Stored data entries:
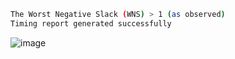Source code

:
 ```bash
The Worst Negative Slack (WNS) > 1 (as observed)
Timing report generated successfully
```
![image](https://github.com/user-attachments/assets/e3dd0273-2d32-4ec9-842b-079f4b3e7feb)
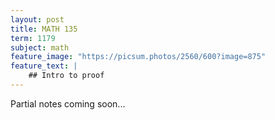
 ```yaml
---
layout: post
title: MATH 135
term: 1179
subject: math
feature_image: "https://picsum.photos/2560/600?image=875"
feature_text: |
    ## Intro to proof
---
```


Partial notes coming soon...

▸ Problem statement
Your task is a word-for-word transcription of the entries, leaving out all pictures.

▸ Final answer
Source code

:
 ```bash
The Worst Negative Slack (WNS) > 1 (as observed)
Timing report generated successfully
```
![image](https://github.com/user-attachments/assets/e3dd0273-2d32-4ec9-842b-079f4b3e7feb)
 ```yaml
---
layout: post
title: MATH 135
term: 1179
subject: math
feature_image: "https://picsum.photos/2560/600?image=875"
feature_text: |
    ## Intro to proof
---
```


Partial notes coming soon...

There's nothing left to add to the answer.